Tenter de sortir de sa zone de confort

Quatre jeunes réfléchissent à leurs représentations de l’émancipation. Ils interrogent ce que l’école organise (ou pas) pour atteindre cette mission prioritaire. Un examen sans concession!

On t’acceptera telle que tu es. C’est en étant vraiment toi-même, pas en changeant pour les autres que tu peux vraiment être libre. C’est ce que devrait nous inculquer l’école !  2500 ans après la célèbre devise socratique «Connais-toi, toi-même», une jeune d’un quartier populaire de Seraing, termine son interview en défiant l’exigence démocratique de l’école. Ces nouveaux philosophes touchent là où ça fait mal pour mieux soigner!

« Des pratiques humiliantes liées à la situation de pauvreté continuent… »
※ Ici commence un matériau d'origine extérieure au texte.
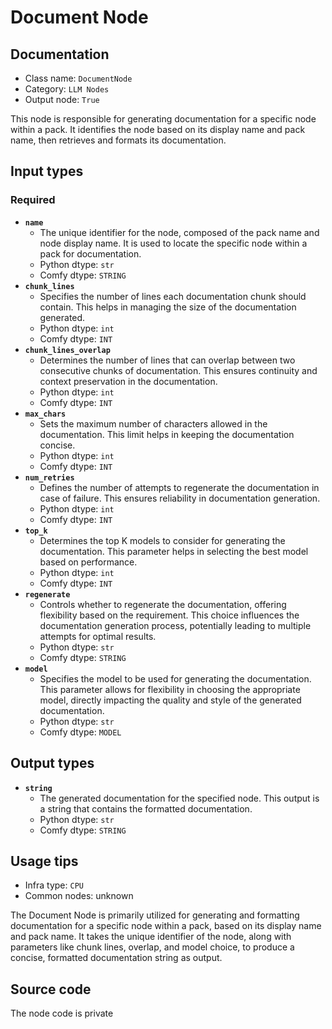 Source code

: # Document Node
## Documentation
- Class name: `DocumentNode`
- Category: `LLM Nodes`
- Output node: `True`

This node is responsible for generating documentation for a specific node within a pack. It identifies the node based on its display name and pack name, then retrieves and formats its documentation.
## Input types
### Required
- **`name`**
    - The unique identifier for the node, composed of the pack name and node display name. It is used to locate the specific node within a pack for documentation.
    - Python dtype: `str`
    - Comfy dtype: `STRING`
- **`chunk_lines`**
    - Specifies the number of lines each documentation chunk should contain. This helps in managing the size of the documentation generated.
    - Python dtype: `int`
    - Comfy dtype: `INT`
- **`chunk_lines_overlap`**
    - Determines the number of lines that can overlap between two consecutive chunks of documentation. This ensures continuity and context preservation in the documentation.
    - Python dtype: `int`
    - Comfy dtype: `INT`
- **`max_chars`**
    - Sets the maximum number of characters allowed in the documentation. This limit helps in keeping the documentation concise.
    - Python dtype: `int`
    - Comfy dtype: `INT`
- **`num_retries`**
    - Defines the number of attempts to regenerate the documentation in case of failure. This ensures reliability in documentation generation.
    - Python dtype: `int`
    - Comfy dtype: `INT`
- **`top_k`**
    - Determines the top K models to consider for generating the documentation. This parameter helps in selecting the best model based on performance.
    - Python dtype: `int`
    - Comfy dtype: `INT`
- **`regenerate`**
    - Controls whether to regenerate the documentation, offering flexibility based on the requirement. This choice influences the documentation generation process, potentially leading to multiple attempts for optimal results.
    - Python dtype: `str`
    - Comfy dtype: `STRING`
- **`model`**
    - Specifies the model to be used for generating the documentation. This parameter allows for flexibility in choosing the appropriate model, directly impacting the quality and style of the generated documentation.
    - Python dtype: `str`
    - Comfy dtype: `MODEL`
## Output types
- **`string`**
    - The generated documentation for the specified node. This output is a string that contains the formatted documentation.
    - Python dtype: `str`
    - Comfy dtype: `STRING`
## Usage tips
- Infra type: `CPU`
- Common nodes: unknown

The Document Node is primarily utilized for generating and formatting documentation for a specific node within a pack, based on its display name and pack name. It takes the unique identifier of the node, along with parameters like chunk lines, overlap, and model choice, to produce a concise, formatted documentation string as output.
## Source code
The node code is private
Isolément, l’émancipation est une coquille vide, «sans mots qui viennent». Le sens apparait avec l’expérience vécue, quand «ça fait penser à être… soi-même!» À peine sortis de l’enseignement obligatoire, à la recherche d’un travail ou poursuivant des études, ils associent l’idée d’émancipation à un état d’indépendance, «quand on commence à avoir de vraies responsabilités, que tu choisis ce que tu veux faire de ta vie et quand on arrête d’être influencés ou poussés par les parents et les profs». L’émancipation ne s’obtient pas à 18 ans par magie. Ça reste une aspiration, tellement proche et en même temps si lointaine, tant que les conditions d’autonomie ne sont pas assurées : «Lorsque j’aurai terminé mes études et que je trouverai du travail et un salaire, mon appartement, mon petit nid; mon permis et une voiture pour aller au travail.»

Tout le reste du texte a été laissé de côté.